USS ESSEX AT SEA (March 3, 2010) — --
The 31st Marine Expeditionary Unit (MEU) and Essex Amphibious Ready Group (ARG) celebrated Black History month on the mess deck of the forward deployed amphibious assault ship USS Essex (LHD 2), Feb. 27.
The ceremony involved more than 20 Marines and sailors working together to inform their audience on their African-American heritage through poems, songs, skits and trivia.
The Department of Defense commemorates the tremendous impact of African-American contributions to the United States and is especially appreciative of those who have served proudly as United States Marines, according to Marine Administration message 054/10.

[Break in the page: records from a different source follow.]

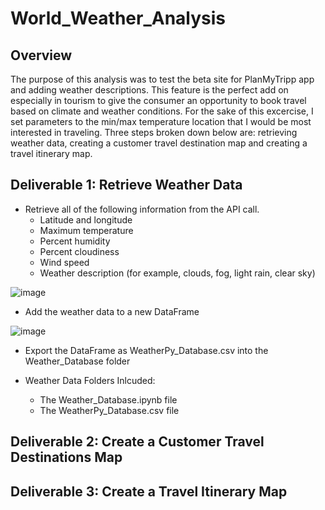 # World_Weather_Analysis

## Overview
The purpose of this analysis was to test the beta site for PlanMyTripp app and adding weather descriptions.  This feature is the perfect add on especially in tourism to give the consumer an opportunity to book travel based on climate and weather conditions.  For the sake of this excercise, I set parameters to the min/max temperature location that I would be most interested in traveling.   Three steps broken down below are:   retrieving weather data, creating a customer travel destination map and creating a travel itinerary map.

## Deliverable 1: Retrieve Weather Data

- Retrieve all of the following information from the API call.
  - Latitude and longitude
  - Maximum temperature
  - Percent humidity
  - Percent cloudiness
  - Wind speed
  - Weather description (for example, clouds, fog, light rain, clear sky)

![image](https://user-images.githubusercontent.com/85530690/126714402-c99af79b-b6fa-4cc6-ae42-7152ecd756a9.png)

- Add the weather data to a new DataFrame 

![image](https://user-images.githubusercontent.com/85530690/126714461-f97249ea-d791-44ae-a338-f5e8fdf10502.png)

- Export the DataFrame as WeatherPy_Database.csv into the Weather_Database folder

- Weather Data Folders Inlcuded:
    - The Weather_Database.ipynb file
    - The WeatherPy_Database.csv file


## Deliverable 2: Create a Customer Travel Destinations Map



## Deliverable 3: Create a Travel Itinerary Map

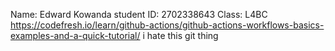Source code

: Name: Edward Kowanda
student ID: 2702338643
Class: L4BC
https://codefresh.io/learn/github-actions/github-actions-workflows-basics-examples-and-a-quick-tutorial/
i hate this git thing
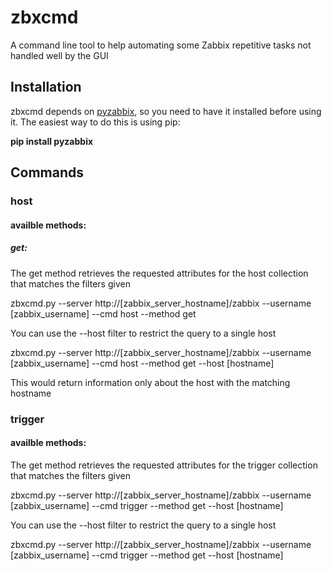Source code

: <h1> zbxcmd </h1>
<p>A command line tool to help automating some Zabbix repetitive tasks not handled well by the GUI</p>

<h2> Installation </h2>
<p>zbxcmd depends on <a href="https://github.com/lukecyca/pyzabbix">pyzabbix</a>, so you need to have it installed before using it. The easiest way to do this is using pip:</p>
<strong>pip install pyzabbix</strong>

<h2>Commands</h2>
<h3>host</h3>
<h4>availble methods:</h4>
<h5>get:</h5>
<p>The get method retrieves the requested attributes for the host collection that matches the filters given</p>
<command>zbxcmd.py --server http://[zabbix_server_hostname]/zabbix --username [zabbix_username] --cmd host --method get</command>
<p>You can use the --host filter to restrict the query to a single host</p>
<command>zbxcmd.py --server http://[zabbix_server_hostname]/zabbix --username [zabbix_username] --cmd host --method get --host [hostname]</command>
<p>This would return information only about the host with the matching hostname</p>
<h3>trigger</h3>
<h4>availble methods:</h4>
<p>The get method retrieves the requested attributes for the trigger collection that matches the filters given</p>
<command>zbxcmd.py --server http://[zabbix_server_hostname]/zabbix --username [zabbix_username] --cmd trigger --method get --host [hostname]</command>
<p>You can use the --host filter to restrict the query to a single host</p>
<command>zbxcmd.py --server http://[zabbix_server_hostname]/zabbix --username [zabbix_username] --cmd trigger --method get --host [hostname]</command>

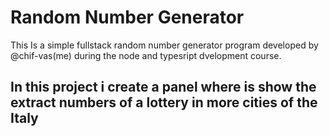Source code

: # Random Number Generator

This Is a simple fullstack random number generator program developed by @chif-vas(me) during the node and typesript dvelopment course.

## In this project i create a panel where is show the extract numbers of a lottery in more cities of the Italy
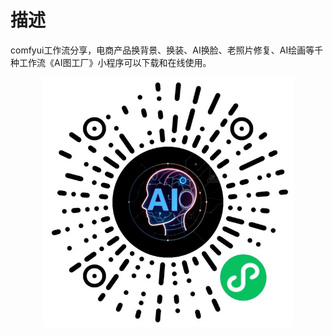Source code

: # 描述

comfyui工作流分享，电商产品换背景、换装、AI换脸、老照片修复、AI绘画等千种工作流《AI图工厂》小程序可以下载和在线使用。
<br/>
<div align="center">
    <img src="assets/miniapp/miniapp.jpg" width="400" alt="AI图工厂" />
</div>

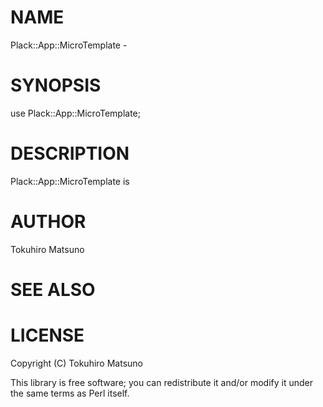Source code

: # NAME

Plack::App::MicroTemplate -

# SYNOPSIS

  use Plack::App::MicroTemplate;

# DESCRIPTION

Plack::App::MicroTemplate is

# AUTHOR

Tokuhiro Matsuno <tokuhirom AAJKLFJEF GMAIL COM>

# SEE ALSO

# LICENSE

Copyright (C) Tokuhiro Matsuno

This library is free software; you can redistribute it and/or modify
it under the same terms as Perl itself.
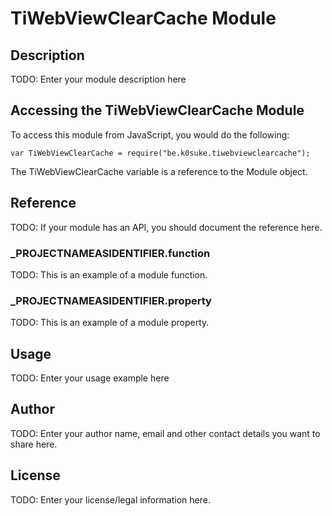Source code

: # TiWebViewClearCache Module

## Description

TODO: Enter your module description here

## Accessing the TiWebViewClearCache Module

To access this module from JavaScript, you would do the following:

	var TiWebViewClearCache = require("be.k0suke.tiwebviewclearcache");

The TiWebViewClearCache variable is a reference to the Module object.	

## Reference

TODO: If your module has an API, you should document
the reference here.

### ___PROJECTNAMEASIDENTIFIER__.function

TODO: This is an example of a module function.

### ___PROJECTNAMEASIDENTIFIER__.property

TODO: This is an example of a module property.

## Usage

TODO: Enter your usage example here

## Author

TODO: Enter your author name, email and other contact
details you want to share here. 

## License

TODO: Enter your license/legal information here.
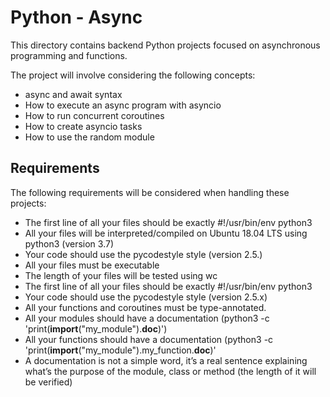 # Python - Async
This directory contains backend Python projects focused on asynchronous programming and functions.

The project will involve considering the following concepts:
- async and await syntax
- How to execute an async program with asyncio
- How to run concurrent coroutines
- How to create asyncio tasks
- How to use the random module

## Requirements
The following requirements will be considered when handling these projects:

- The first line of all your files should be exactly #!/usr/bin/env python3
- All your files will be interpreted/compiled on Ubuntu 18.04 LTS using python3 (version 3.7)
- Your code should use the pycodestyle style (version 2.5.)
- All your files must be executable
- The length of your files will be tested using wc
- The first line of all your files should be exactly #!/usr/bin/env python3
- Your code should use the pycodestyle style (version 2.5.x)
- All your functions and coroutines must be type-annotated.
- All your modules should have a documentation (python3 -c 'print(__import__("my_module").__doc__)')
- All your functions should have a documentation (python3 -c 'print(__import__("my_module").my_function.__doc__)'
- A documentation is not a simple word, it’s a real sentence explaining what’s the purpose of the module, class or method (the length of it will be verified)
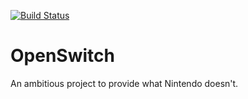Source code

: [![Build Status](https://travis-ci.com/Pitasi/openswitch.svg?branch=master)](https://travis-ci.com/Pitasi/openswitch)

# OpenSwitch

An ambitious project to provide what Nintendo doesn't.


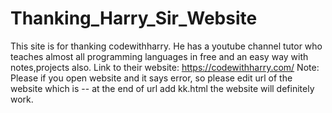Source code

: # Thanking_Harry_Sir_Website
This site is for thanking codewithharry. 
He has a youtube channel tutor who teaches almost all programming languages in free and an easy way with notes,projects also.
Link to their website: https://codewithharry.com/
Note:
Please if you open website and it says error, so please edit url of the website which is --
at the end of url add kk.html 
the website will definitely work.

“Both in the Navy and Marine Corps, tradition is a big part of who we are and we’re here to honor those who came before us,” said Petty Officer 2nd Class Matthew Ebarb, master of ceremonies for the event and Zwolle, La. native. “There are a lot of African-Americans who made significant contributions to both the Navy and Marine Corps.”
During the ceremony, servicemembers performed several songs including “Amazing Grace" and the “Black National Anthem.” Skits such as the Rosa Parks story were reenacted and a brief presentation was given on the history of African-Americans in the military and government. The history presentation included men such as Colin Powell and President Barack H. Obama
“I think everyone was able to get a lot of information out of the event, whether it was old or new,” said Staff Sgt. Anthony Bynum, the aviation operations chief with Marine Medium Helicopter Squadron 265 Reinforced (HMM-265 REIN), 31st MEU and Vernon, Ala native. “This was the perfect opportunity for us to come together and honor those who paved the way for all of us today.”
Cmdr. Laredo Bell, ARG chief engineer and the ceremony’s guest speaker, gave a brief history of his family and spoke on the significance of Black History Month.
“The reason I feel that it is important is because you should always take time to remember history and the past. In the African-American community, our history was lost for many years,” said Bell, a New Haven, Mich. native. “It’s extremely important to have the opportunity to celebrate this occasion. Hopefully, it gives people a better understanding of the culture and diversity that everyone contributed to help form freedom and liberties we celebrate today.”
African-American history month originated as Negro History week in 1926 through the leadership of historian Dr. Carter G. Woodson. Woodson, founder of the association for the study of African-American life and history, sought to create an observance to recognize and honor the heritage, accomplishments, and contributions made by African-Americans to American society.
MARADMIN 054/10 encourages Marines and sailors to take time to recognize and celebrate the dedicated service and contributions of African-Americans to the United States and Marine Corps. Commanders are advised to conduct programs and promote participation in observance events at their commands and in the local community.